The Day the Earth Stood Still: Yes, I know the remake isn't even out yet, but the casting of Keanu Reeves as the alien Klaatu when his acting skills far better suit him to the role of the robot Gort is enough by itself to get it on this list. Add to that the fact that 1951 original is intractably rooted in the Cold War fear of mutual destruction. Lacking the threat of nuclear warfare as a compelling driver, in the remake the aliens are, reportedly, concerned about mankind's destruction of our own planet's environment. So in his departing speech Klaatu is going to threaten us with... what, exactly? If we continue to destroy our planet, his people will send Gort to... uh... destroy our planet?

Friday, September 12, 2008

The Zen of Game Shows

Stuck in a hotel room this week, I finally watched "Deal Or No Deal". At first I thought it was the dumbest thing I've ever seen on TV. Yes, I know, there are a lot of shows that are offensive, stupid, intelligence-insulting garbage. This is worse: it is a game show without a game. It's like the producers spent so much time on designing the set, "interviewing" the models, and hiring the "talent", they forgot to actually think how to play. If you've never watched the show -- something I highly recommend -- it consists of the host, Howie Mandel, basically asking contestants how much money they would like, while a bevy of models pose on a staircase smiling stiffly.

After a while though, I began to wonder if I'd missed something really subtle. (This tends to happen when I spend too much time alone in hotel rooms.) "Deal Or No Deal" might, in fact, be a TV game show distilled to its purest essence. It strips out all of the frippery and goes directly to the heart of what every viewer wants to see: how much money will the contestant win? It is so dumb it might actually be clever. It is the Zen of game shows.

Mind you, that epiphany still leaves one baffling question: what the hell is that thing on Howie Mandel's chin? It looks like he had one face lift too many, and his pubic hair ended up just underneath his lower lip. One word of advice, Howie: Brazilian.

Friday, September 05, 2008

An ad about nothing? Or early-onset dementia?

I finally caught the famous Microsoft/Seinfeld ad last night... and I'm baffled. What were they going for? I read a lot of comments on various boards and I'm even more baffled at the people saying the ad was "clever". Trust me on this: I'm clever, that ad was dumb.

And as for the people saying "It must have worked, we're talking about it aren't we?": the maxim that all publicity is good publicity was already stupid 50 years ago.

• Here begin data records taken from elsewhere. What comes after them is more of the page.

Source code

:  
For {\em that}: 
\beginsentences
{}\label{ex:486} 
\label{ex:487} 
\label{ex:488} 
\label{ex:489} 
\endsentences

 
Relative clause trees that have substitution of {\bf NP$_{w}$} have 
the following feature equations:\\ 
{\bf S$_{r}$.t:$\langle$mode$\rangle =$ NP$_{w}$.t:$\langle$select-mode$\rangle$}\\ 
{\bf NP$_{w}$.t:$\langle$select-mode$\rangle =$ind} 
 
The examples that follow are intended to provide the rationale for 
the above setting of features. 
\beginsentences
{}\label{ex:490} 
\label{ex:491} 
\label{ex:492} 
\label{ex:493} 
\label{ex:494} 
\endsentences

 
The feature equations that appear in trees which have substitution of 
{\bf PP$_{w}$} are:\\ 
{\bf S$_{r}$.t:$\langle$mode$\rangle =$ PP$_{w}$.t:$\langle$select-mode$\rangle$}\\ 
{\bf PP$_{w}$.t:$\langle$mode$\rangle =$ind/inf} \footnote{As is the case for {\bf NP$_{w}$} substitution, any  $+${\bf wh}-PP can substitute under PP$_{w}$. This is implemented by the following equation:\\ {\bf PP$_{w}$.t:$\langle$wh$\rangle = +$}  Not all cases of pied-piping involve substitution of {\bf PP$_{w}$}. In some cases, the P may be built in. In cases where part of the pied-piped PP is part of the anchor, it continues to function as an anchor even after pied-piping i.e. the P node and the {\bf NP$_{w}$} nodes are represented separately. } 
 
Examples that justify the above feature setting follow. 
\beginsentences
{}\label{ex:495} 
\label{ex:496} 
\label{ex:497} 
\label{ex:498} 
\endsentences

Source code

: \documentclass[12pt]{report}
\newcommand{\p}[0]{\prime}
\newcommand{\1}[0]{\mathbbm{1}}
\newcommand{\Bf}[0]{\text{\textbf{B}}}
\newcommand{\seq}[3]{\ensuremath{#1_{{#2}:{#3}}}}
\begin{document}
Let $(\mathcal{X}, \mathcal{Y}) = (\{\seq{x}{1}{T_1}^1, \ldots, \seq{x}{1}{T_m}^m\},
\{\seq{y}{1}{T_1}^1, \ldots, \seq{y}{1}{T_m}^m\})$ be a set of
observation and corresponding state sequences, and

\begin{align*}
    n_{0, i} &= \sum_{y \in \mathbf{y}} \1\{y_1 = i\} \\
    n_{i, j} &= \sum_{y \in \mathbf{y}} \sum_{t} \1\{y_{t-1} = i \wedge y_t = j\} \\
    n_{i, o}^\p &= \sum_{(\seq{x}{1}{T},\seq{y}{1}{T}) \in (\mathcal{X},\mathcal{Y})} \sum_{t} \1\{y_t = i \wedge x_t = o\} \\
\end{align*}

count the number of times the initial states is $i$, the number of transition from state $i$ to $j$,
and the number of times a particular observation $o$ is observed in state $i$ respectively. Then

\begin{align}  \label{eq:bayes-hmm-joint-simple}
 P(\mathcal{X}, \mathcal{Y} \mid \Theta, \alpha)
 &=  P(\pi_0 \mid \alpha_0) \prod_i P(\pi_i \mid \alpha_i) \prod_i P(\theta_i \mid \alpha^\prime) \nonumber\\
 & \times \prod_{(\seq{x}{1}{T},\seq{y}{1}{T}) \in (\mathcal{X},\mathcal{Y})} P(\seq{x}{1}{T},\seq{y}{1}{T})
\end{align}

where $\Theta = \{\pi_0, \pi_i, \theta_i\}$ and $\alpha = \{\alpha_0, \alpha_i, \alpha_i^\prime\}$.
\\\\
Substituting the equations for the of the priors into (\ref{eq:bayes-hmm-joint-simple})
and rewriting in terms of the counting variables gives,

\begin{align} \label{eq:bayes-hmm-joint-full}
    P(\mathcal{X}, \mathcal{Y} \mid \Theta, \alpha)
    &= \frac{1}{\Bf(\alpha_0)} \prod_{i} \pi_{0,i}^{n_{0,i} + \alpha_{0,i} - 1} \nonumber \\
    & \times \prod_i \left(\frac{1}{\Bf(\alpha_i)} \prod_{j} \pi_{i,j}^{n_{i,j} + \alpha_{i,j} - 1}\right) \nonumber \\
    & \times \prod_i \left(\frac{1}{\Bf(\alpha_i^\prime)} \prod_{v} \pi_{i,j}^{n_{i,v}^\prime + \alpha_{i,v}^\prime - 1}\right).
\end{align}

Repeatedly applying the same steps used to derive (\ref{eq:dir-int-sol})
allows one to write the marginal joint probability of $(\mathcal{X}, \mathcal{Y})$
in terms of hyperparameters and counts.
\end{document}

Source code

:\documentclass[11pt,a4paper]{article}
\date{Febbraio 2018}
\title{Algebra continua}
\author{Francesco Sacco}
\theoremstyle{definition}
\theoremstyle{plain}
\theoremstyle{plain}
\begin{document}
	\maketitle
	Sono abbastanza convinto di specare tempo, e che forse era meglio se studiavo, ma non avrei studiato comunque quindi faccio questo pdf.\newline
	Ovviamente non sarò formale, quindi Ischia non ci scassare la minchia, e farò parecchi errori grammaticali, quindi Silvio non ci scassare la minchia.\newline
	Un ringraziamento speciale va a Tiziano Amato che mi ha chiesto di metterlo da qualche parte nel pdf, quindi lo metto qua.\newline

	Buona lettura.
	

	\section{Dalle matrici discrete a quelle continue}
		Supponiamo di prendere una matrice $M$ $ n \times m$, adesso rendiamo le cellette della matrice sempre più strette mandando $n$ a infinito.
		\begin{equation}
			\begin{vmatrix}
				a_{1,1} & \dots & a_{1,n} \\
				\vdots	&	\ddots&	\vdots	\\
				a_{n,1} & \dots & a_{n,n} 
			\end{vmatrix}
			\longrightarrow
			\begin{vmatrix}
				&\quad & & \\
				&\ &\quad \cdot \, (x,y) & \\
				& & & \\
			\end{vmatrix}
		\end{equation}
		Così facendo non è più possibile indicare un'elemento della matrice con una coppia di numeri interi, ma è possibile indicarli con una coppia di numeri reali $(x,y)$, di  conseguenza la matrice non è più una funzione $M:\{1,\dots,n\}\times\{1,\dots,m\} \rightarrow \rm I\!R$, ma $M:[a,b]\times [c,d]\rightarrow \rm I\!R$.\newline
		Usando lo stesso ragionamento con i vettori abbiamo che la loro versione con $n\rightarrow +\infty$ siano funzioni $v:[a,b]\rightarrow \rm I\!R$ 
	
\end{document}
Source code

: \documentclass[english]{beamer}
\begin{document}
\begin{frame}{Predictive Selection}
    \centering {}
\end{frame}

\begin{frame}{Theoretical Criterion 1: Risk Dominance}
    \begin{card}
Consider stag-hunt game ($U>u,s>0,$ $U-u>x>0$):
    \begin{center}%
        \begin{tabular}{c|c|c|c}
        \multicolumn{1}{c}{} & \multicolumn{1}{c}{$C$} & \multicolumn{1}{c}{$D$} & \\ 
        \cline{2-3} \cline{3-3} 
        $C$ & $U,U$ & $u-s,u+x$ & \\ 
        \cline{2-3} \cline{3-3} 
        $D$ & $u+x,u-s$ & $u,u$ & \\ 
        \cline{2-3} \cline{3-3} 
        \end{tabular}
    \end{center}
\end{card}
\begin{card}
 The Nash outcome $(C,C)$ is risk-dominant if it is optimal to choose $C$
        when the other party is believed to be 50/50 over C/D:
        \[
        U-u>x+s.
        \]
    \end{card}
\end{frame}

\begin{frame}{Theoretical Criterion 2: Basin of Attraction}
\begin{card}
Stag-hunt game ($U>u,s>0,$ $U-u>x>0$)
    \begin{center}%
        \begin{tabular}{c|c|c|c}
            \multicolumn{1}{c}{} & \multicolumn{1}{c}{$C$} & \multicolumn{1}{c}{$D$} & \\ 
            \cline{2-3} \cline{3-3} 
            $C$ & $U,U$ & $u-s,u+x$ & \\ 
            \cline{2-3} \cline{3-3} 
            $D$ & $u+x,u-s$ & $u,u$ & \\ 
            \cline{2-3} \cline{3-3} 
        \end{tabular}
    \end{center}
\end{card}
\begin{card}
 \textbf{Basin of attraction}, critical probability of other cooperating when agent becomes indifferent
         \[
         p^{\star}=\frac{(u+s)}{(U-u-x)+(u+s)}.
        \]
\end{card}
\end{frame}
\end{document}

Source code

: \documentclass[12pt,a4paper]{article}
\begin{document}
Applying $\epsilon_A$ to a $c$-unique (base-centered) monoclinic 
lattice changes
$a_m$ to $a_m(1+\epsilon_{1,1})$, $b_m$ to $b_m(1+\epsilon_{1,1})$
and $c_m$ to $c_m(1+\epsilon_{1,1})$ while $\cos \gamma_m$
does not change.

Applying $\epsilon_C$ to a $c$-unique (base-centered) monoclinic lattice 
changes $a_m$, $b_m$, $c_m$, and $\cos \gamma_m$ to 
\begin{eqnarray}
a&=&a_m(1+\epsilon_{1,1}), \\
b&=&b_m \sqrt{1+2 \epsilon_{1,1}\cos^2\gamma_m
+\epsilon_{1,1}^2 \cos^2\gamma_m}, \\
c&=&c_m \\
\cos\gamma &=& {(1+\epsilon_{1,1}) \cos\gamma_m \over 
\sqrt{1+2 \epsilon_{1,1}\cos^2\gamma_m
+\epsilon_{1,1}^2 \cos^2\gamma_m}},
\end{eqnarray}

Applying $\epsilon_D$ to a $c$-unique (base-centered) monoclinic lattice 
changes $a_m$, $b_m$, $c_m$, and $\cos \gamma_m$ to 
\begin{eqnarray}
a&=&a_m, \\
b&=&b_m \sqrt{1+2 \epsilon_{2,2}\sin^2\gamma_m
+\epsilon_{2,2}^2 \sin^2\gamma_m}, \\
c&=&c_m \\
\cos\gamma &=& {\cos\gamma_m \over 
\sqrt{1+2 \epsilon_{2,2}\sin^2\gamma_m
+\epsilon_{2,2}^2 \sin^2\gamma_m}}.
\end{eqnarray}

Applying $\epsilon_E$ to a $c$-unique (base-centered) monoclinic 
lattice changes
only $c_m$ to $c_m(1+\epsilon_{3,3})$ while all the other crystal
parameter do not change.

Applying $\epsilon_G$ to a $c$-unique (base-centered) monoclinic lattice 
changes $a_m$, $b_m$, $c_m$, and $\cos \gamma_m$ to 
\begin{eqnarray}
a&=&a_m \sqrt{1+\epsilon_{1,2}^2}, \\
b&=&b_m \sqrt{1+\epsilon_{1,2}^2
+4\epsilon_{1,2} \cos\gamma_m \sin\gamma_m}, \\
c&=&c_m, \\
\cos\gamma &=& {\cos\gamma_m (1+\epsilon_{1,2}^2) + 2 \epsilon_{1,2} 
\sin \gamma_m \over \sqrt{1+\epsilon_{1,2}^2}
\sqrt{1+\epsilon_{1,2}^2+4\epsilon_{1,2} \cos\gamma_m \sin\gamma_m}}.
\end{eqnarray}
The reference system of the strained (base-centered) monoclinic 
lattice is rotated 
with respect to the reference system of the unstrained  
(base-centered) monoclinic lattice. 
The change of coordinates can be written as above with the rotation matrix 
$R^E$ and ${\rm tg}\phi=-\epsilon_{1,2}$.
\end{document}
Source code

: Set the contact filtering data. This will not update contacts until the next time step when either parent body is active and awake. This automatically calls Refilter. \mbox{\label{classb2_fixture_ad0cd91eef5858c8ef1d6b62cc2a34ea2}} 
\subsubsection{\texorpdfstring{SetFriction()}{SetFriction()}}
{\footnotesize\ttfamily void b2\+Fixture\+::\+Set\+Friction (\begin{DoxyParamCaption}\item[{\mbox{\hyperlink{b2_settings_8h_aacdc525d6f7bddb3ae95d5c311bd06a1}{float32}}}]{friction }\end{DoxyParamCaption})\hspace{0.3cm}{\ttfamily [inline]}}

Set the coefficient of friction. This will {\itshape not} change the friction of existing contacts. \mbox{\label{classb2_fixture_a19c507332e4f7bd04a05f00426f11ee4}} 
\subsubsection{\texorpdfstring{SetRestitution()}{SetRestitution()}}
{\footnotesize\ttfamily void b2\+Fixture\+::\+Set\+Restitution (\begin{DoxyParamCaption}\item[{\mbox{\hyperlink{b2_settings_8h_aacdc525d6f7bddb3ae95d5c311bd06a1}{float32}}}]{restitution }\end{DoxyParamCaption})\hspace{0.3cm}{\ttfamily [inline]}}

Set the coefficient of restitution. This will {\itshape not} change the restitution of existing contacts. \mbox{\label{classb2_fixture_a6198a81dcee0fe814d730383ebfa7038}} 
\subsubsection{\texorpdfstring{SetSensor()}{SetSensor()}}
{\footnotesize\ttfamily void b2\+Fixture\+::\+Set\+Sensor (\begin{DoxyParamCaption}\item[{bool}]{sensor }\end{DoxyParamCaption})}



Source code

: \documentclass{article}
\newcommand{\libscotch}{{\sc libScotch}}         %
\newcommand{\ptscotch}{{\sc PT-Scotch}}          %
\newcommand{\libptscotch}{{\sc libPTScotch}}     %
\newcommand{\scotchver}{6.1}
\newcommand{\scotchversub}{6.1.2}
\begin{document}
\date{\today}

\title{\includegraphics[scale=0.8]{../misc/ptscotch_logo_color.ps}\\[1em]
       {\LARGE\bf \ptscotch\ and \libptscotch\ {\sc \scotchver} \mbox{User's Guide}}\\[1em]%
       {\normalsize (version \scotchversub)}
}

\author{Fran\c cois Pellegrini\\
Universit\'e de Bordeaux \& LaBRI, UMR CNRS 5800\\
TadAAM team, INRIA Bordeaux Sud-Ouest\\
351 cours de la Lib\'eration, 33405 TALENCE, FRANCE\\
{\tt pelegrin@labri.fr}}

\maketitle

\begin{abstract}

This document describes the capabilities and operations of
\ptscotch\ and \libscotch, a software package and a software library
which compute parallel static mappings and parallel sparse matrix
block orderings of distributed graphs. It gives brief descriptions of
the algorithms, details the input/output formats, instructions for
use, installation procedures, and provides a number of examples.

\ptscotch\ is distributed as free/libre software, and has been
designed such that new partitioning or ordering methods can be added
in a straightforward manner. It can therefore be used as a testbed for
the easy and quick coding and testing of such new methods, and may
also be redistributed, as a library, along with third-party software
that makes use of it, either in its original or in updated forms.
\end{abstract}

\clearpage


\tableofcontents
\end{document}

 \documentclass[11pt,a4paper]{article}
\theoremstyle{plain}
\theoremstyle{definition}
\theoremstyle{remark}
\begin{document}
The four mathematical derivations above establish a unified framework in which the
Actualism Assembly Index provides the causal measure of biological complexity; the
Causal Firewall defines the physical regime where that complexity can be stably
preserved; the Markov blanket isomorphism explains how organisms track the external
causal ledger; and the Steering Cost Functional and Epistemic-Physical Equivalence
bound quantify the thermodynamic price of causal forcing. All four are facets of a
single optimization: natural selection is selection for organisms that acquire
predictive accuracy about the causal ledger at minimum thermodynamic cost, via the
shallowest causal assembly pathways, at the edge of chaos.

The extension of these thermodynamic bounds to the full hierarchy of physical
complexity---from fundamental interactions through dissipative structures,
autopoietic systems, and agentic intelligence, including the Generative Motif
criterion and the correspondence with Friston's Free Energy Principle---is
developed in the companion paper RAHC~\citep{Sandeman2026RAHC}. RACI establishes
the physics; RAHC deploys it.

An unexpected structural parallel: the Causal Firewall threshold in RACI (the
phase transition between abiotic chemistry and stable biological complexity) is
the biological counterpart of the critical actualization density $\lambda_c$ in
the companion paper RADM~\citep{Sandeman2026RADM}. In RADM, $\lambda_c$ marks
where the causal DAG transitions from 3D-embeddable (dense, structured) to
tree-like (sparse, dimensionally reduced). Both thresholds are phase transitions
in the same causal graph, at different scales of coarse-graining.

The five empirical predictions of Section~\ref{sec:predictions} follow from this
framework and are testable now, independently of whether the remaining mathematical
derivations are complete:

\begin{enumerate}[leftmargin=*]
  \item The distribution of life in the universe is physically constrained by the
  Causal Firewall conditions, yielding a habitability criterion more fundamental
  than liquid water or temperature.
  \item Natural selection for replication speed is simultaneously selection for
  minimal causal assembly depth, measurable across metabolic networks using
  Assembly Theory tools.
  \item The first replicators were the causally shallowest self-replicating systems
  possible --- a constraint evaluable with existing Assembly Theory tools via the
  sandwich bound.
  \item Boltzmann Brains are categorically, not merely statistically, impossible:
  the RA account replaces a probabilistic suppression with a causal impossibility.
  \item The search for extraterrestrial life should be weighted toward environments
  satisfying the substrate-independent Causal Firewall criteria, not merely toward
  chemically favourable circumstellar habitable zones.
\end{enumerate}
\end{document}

Apparently some people didn't get the memo in Junior High -- you know, the one about the difference between laughing with you and laughing at you. But that's OK, they can ask Britney Spears or Lindsay Lohan to explain it.

Frankly, I thought it was creepy. Bill came across like a confused old man who had wandered off at the mall and stumbled into a shoe store, with Seinfeld as the concerned son trying to persuade him to come home without causing a scene. Maybe Microsoft is launching a new SPOT-based device for tracking seniors?

Just me?

Wednesday, September 03, 2008

Why so serious?



Am I the only who sees a resemblance here? Clean off that caked-on make-up and blood-red lipstick... muss up her hair a little...

Oh, c'mon. Why so serious?

Tuesday, September 02, 2008

In a world gone sad...

"In a world gone mad, only one man can deliver the voiceover..."

http://en.wikipedia.org/wiki/Don_LaFontaine

Don LaFontaine, the voiceover guy, is dead. I have nothing funny to say about such a cultural icon. He wasn't just a voiceover actor, he was a voiceover actor on the edge.

Somebody once said that when you die, you don't hear God's voice -- you hear God trying to do Don LaFontaine's voice. I picture Don right about now telling God, "No, no, no -- try it like this."